Re: [Evolution-hackers] Moving the struct instance heap space to mmap

2006-09-07 Thread Philip Van Hoof
On Thu, 2006-09-07 at 21:14 +0200, Philip Van Hoof wrote:

 typedef struct {
 CamelFolderSummary *fs;
 int nth;
 MemoryMessageInfo *m;
 } CamelMessageInfo;
 
 
 #define camel_message_info_from (x)   \
 ((x)-m ? (x)-m-from : (x)-fs-sstart+*((x)-fs-istart\
  +(sizeof(int)*4*(x)-nth)+1))
 #define camel_message_info_subject (x)\
 ((x)-m ? (x)-m-subject : (x)-fs-sstart+*((x)-fs-istart \
  +(sizeof(int)*4*(x)-nth)+2))
 #define camel_message_info_from (x)   \
 ((x)-m ? (x)-m-to : (x)-fs-sstart+*((x)-fs-istart  \
  +(sizeof(int)*4*(x)-nth)+3))

Note of course that once the offsets are stored in the mmaped index
file, you can have a lot more than just the from, subject and from
members at almost no cost (only mmap  file size). Whereas today the
entire structure size for a camel-message-info grows to more than these
120 bytes.

That is the core idea here: reduce the size of the camel-message-info
type so that each instance needed is relatively small. Each instance
will do a two-stage lookup in two mmapped files. Once for knowing the
offset and once for getting a pointer (at that offset) with the actual
data. Each instance that isn't yet written to disk, has a normal memory
copy using the MemoryMessageInfo struct.

In stead of 120 bytes would this camel-message-info consume (aligned on
four bytes, as on a x86 i386) 12 bytes. That's 10 times less per item.
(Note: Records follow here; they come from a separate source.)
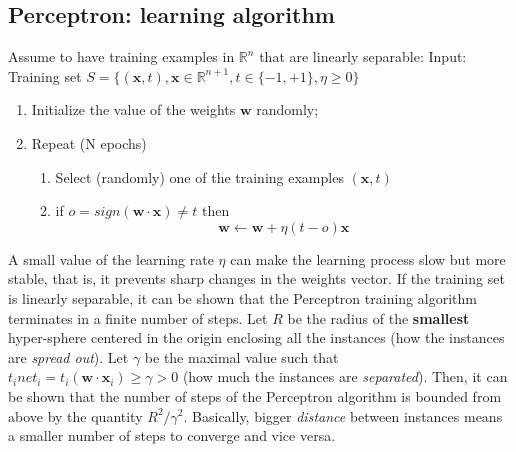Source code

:\subsection{Perceptron: learning algorithm}
Assume to have training examples in $\mathbb{R}^{n}$ that are linearly separable:\newline\newline
Input: Training set $S = \{(\textbf{x}, t), \textbf{x} \in \mathbb{R}^{n+1}, t \in \{-1, +1\}, \eta \geq 0\}$
\begin{enumerate}
    \item Initialize the value of the weights $\textbf{w}$ randomly;
    \item Repeat (N epochs)
    \begin{enumerate}
        \item Select (randomly) one of the training examples $(\textbf{x}, t)$
        \item if $o = sign(\textbf{w} \cdot \textbf{x}) \neq t$ then
        \[\textbf{w} \leftarrow \textbf{w} + \eta(t-o)\textbf{x}\]
    \end{enumerate}
\end{enumerate}
A small value of the learning rate $\eta$ can make the learning process slow but more stable, that is, it prevents sharp changes in the weights vector. If the training set is linearly separable, it can be shown that the Perceptron training algorithm terminates in a finite number of steps.\newline\newline
Let $R$ be the radius of the \textbf{smallest} hyper-sphere centered in the origin enclosing all the instances (how the instances are \textit{spread out}). Let $\gamma$ be the maximal value such that $t_{i}net_{i} = t_{i}(\textbf{w} \cdot \textbf{x}_{i}) \geq \gamma > 0$ (how much the instances are \textit{separated}). Then, it can be shown that the number of steps of the Perceptron algorithm is bounded from above by the quantity $R^{2}/\gamma^{2}$. Basically, bigger \textit{distance} between instances means a smaller number of steps to converge and vice versa.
ps. I'm indeed interested in your input/ideas on this.

-- 
Philip Van Hoof, software developer at x-tend 
home: me at pvanhoof dot be 
gnome: pvanhoof at gnome dot org 
work: vanhoof at x-tend dot be 
http://www.pvanhoof.be - http://www.x-tend.be

___
Evolution-hackers mailing list
Evolution-hackers@gnome.org
http://mail.gnome.org/mailman/listinfo/evolution-hackers


Re: [Evolution-hackers] Moving the struct instance heap space to mmap

2006-09-07 Thread Philip Van Hoof
On Thu, 2006-09-07 at 21:14 +0200, Philip Van Hoof wrote:

 To read message n, you would simply do something like:
 
 from = sstart + *(istart + (sizeof (int) * 4 * n) + 1)
 subject = sstart + *(istart + (sizeof (int) * 4 * n) + 2)
 to = sstart + *(istart + (sizeof (int) * 4 * n) + 3)
 flags = sstart + *(istart + (sizeof (int) * 4 * n) + 4)
 

No no no no no. I meant (something like) this of course:


unsigned char *sstart = (uchar*)mmap(..), *istart = (uchar*)mmap(..);
#define AMOUNT_OF_OFFSETS_PER_RECORD 4
#define AOO AMOUNT_OF_OFFSETS_PER_RECORD

from = sstart + *(istart + ((sizeof (uint32_t) * AOO * n) + sizeof (uint32_t)))
subject = sstart + *(istart + ((sizeof (uint32_t) * AOO * n) + sizeof 
(uint32_t)))
to = sstart + *(istart + ((sizeof (uint32_t) * AOO * n) + sizeof (uint32_t)))
flags = sstart + *(istart + ((sizeof (uint32_t) * AOO * n) + sizeof (uint32_t)))

To much pointers in my head ;)

-- 
Philip Van Hoof, software developer at x-tend 
home: me at pvanhoof dot be 
gnome: pvanhoof at gnome dot org 
work: vanhoof at x-tend dot be 
http://www.pvanhoof.be - http://www.x-tend.be

___
Evolution-hackers mailing list
Evolution-hackers@gnome.org
http://mail.gnome.org/mailman/listinfo/evolution-hackers


Re: [Evolution-hackers] Moving the struct instance heap space to mmap

2006-09-07 Thread Federico Mena Quintero
On Thu, 2006-09-07 at 21:14 +0200, Philip Van Hoof wrote:

 The *new*/*extra* idea is to create a second index file which contains
 the offsets to the pointers in the camel summary file. Then mmap also
 that file. Extra because the idea will build on top of the existing

Ummm, but this won't reduce your working set by very much, will it?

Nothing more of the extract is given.